Habitare’s Ahead! Made a Statement for Design

Finnish architect Vesa Honkonen created the high-profile Ahead! design section at the Habitare fair, playing with contrasts and light.

“The biggest challenge in trade fair architecture is the fact that each exhibitor designs their booth independently,” Honkonen explains his task, which included the design of the overall Ahead! exhibition hall concepts including lighting, as well as a special area for seminars.

Ahead! was dedicated to Finnish and international design at the Habitare Furniture, Interior Decoration and Design Fair, held in Helsinki from September 9th to 13th, 2009.

Light vs. darkness

One of Honkonen’s specialties is lighting design – designing and defining space with light.

“My idea for lighting in Ahead! was darkness,” he explains. He would produce as much darkness as possible, by covering all sources of natural light and turning off the fixed lights in the exhibition hall. This allowed the booths to glow with their own lights. The overall atmosphere was thrilling.

“A colleague hailed this as my best lighting concept to date,” Honkonen says.

A Forum of contrasts

Honkonen’s starting point with the seminar space, called the Forum, was not to compete with the booths but to draw visitors’ attention by other means. His solution was not utilising coloured lights and glitter – there would be plenty of those on the booths – but something more artistic.

He made the Forum round and separated it from the exhibits with outward leaning canvas walls. A black-and-white film produced for the purpose, with dancer Reijo Kela in the role of “Mr Design”, was projected onto the canvas with a rotating projector. “We wanted to personify design and give it a body,” Honkonen explains.

The film reflected on the porous and translucent fabric created a dim and moving lighting effect that contrasted sharply with the bright and clearly defined contours of the exhibits.

Finnish forest brought to the design fair

Mr Design wandered in a Finnish forest, sometimes slowly and painfully, sometimes animated, as a metaphor of design processes.
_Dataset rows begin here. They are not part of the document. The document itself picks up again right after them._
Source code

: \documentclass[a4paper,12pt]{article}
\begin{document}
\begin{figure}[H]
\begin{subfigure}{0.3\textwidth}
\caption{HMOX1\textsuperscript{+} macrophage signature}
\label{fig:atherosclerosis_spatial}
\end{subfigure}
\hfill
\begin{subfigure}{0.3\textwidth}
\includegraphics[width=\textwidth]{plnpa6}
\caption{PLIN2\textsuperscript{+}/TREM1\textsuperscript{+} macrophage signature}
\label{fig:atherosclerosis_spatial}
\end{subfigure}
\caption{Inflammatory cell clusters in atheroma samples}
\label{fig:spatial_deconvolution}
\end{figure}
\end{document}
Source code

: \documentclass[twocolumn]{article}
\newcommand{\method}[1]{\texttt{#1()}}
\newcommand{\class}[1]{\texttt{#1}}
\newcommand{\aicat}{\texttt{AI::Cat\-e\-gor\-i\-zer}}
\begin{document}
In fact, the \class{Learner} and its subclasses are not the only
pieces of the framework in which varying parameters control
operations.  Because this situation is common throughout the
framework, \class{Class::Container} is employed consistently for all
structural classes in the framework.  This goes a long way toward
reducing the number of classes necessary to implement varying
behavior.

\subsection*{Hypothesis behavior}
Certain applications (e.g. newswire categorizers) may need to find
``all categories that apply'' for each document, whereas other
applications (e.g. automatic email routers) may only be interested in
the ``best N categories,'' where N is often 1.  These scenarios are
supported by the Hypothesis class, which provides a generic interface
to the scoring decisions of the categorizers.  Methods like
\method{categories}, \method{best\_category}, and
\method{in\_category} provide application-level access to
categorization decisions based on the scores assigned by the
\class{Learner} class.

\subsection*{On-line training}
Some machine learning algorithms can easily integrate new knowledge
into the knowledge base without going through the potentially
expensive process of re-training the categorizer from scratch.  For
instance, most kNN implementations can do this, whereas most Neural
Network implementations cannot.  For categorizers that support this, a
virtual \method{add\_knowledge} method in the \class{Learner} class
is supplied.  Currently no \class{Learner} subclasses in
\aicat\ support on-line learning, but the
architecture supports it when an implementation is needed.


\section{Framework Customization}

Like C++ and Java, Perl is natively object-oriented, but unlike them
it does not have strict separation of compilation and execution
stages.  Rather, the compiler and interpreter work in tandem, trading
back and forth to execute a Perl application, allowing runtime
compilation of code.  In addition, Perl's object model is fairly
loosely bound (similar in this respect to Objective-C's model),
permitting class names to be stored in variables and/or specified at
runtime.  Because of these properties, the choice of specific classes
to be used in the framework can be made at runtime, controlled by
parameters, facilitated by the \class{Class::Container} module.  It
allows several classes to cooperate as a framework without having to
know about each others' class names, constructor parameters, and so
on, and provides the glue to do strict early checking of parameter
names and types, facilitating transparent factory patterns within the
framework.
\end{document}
The Finnish forest brought to Ahead! reflected the closeness to nature of Finnish design.

The Forum was lit with three light sources, all equipped with sound, and they intermittently shouted “Ahead!” Honkonen comments, “The shouting lights claimed the space in a subtle way.”

The Forum was furnished with 100 chairs that had been collected from 70 different manufacturers, including old classics and new pieces. “People were thus given an opportunity to experience a wide variety of different chairs in one place,” Honkonen says.